Constructed in 1927, the theater’s interior is crumbling. Decades removed from a fabled Motorhead concert so loud it cracked part of the ballroom ceiling in 1984, large swaths of fallen plaster and debris sit piled across the aisles of the main floor and upper balcony; the building’s main entry remains shuttered to the bustle at the corner of Loraine Avenue and West 118th Street.
Like the groups before Flamos, she faces a harsh reality: little can be done before untangling the web of necessary funding.
“I thought that my big challenge was going to be running the theater … getting people to come to the theater and keeping it going,” Flamos says. “Over the past year, I’ve realized that there are finish lines before I even get to that challenge.”
Flamos, who has worked closely with the real estate and property management firm MCM Co., says nothing can be done until all pieces of the project’s funding are in place. This entails grants and other forms of nontraditional funding at the city, county and state level, including a $2.5 million grant from Cuyahoga County first secured by former Cleveland city councilwoman Dona Brady.
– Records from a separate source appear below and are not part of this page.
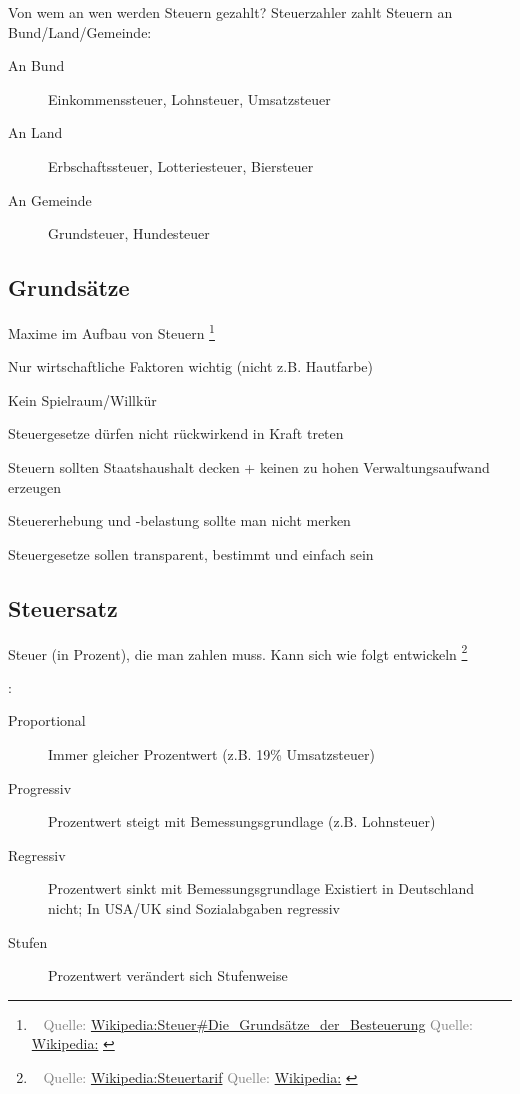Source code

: \documentclass[draft]{beamer}
\newcommand{\n}{\hfill\\\vspace{0.25cm}}
\let\oldfootnote\footnote
\renewcommand{\footnote}[1]
{%
	\oldfootnote
	{
		\tiny
		\textcolor{gray}{\ #1}
	}%
}
\newcommand{\citewiki}[2][]
{%
	\footnote
	{
		\ifthenelse{\isempty{#1}}
		{
			Quelle: \href{https://de.wikipedia.org/wiki/#2}{Wikipedia:#2}
		}
		{
			Quelle: \href{https://de.wikipedia.org/wiki/#2}{Wikipedia:#1}
		}
	}
}
\begin{document}
			\begin{frame}{Von wem an wen werden Steuern gezahlt?}
				Steuerzahler zahlt Steuern an Bund/Land/Gemeinde:\n
				
				\begin{description}
					\item[An Bund] Einkommenssteuer, Lohnsteuer, Umsatzsteuer
					\item[An Land] Erbschaftssteuer, Lotteriesteuer, Biersteuer
					\item[An Gemeinde] Grundsteuer, Hundesteuer
				\end{description}
			\end{frame}
		
		\subsection{Grundsätze}
	
			\begin{frame}{Maxime im Aufbau von Steuern\citewiki{Steuer\#Die\_Grundsätze\_der\_Besteuerung}}
				\begin{description}[labelwidth=0cm]
					\item[Gerechtigkeit] Nur wirtschaftliche Faktoren wichtig (nicht z.B. Hautfarbe)
					\item[Gleichmäßigkeit] Kein Spielraum/Willkür
					\item[Rückwirkungsverbot] Steuergesetze dürfen nicht rückwirkend in Kraft treten
					\item[Ergiebigkeit] Steuern sollten Staatshaushalt decken + keinen zu hohen Verwaltungsaufwand erzeugen
					\item[Unmerklichkeit] Steuererhebung und -belastung sollte man nicht merken
					\item[Praktikabilität] Steuergesetze sollen transparent, bestimmt und einfach sein
				\end{description}
			\end{frame}
	
	\subsection{Steuersatz}
	
		\begin{frame}
			Steuer (in Prozent), die man zahlen muss. Kann sich wie folgt entwickeln\citewiki{Steuertarif}:\n
			\begin{description}
				\item[Proportional] Immer gleicher Prozentwert (z.B. 19\% Umsatzsteuer)
				\item[Progressiv] Prozentwert steigt mit Bemessungsgrundlage (z.B. Lohnsteuer)
				\item[Regressiv] Prozentwert sinkt mit Bemessungsgrundlage \vspace{0.1cm}\newline
				{\tiny Existiert in Deutschland nicht; In USA/UK sind Sozialabgaben regressiv\\}
				\item[Stufen] Prozentwert verändert sich Stufenweise
			\end{description}
		\end{frame}
	
\end{document}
Brady worked closely with the theater’s last ownership group, the Friends of the Historic Variety Theater, a nonprofit group that took possession of the building in 2009. The organization and Brady were instrumental in securing funding for the theater’s restored marquee sign, an updated electrical system and an adjacent, city-funded parking lot.
Today, the linchpin for Flamos’ operation rests on historic tax credits at the state and federal levels. As of this spring, only the federal credit is secured, after the theater’s application for the Ohio Historic Preservation Tax Credit Program last September yielded no award.
Melissa Ferchill, the president of MCM, says securing the tax credit is uniquely tough for theaters, due to the greater expense to rehabilitate the space. Even so, the guidelines for the program note specific consideration is given to historic theaters that are “intended to be used as a theater after renovation is complete.”
“There is supposed to be some preference to theaters, but we haven’t quite seen it in the way they score the project,” Ferchill says.
When full funding is in place, Flamos aspires for Variety to anchor Westown, as it was during its heyday, with the added benefit of providing room for affordable housing and dining. Included in the block are 12 studio apartment units, nine potential retail storefronts and a restaurant space.
Flamos brings extensive experience from her time as co-owner of Lakewood’s Mahall’s 20 Lanes. Flamos intends for the Variety to primarily be a live music venue, with the power to draw people who may not otherwise be familiar with the neighborhood.
Danny Kelly, the recently appointed Cleveland city councilman of Ward 11, believes the theater fills a void in his ward.
“A lot of the [enthusiasm] has waned because this has been on for so long,” says Kelly, “but [Flamos] put up a lot of real money to do this. I don’t think people realize you got somebody who’s taken a shot on a dream.”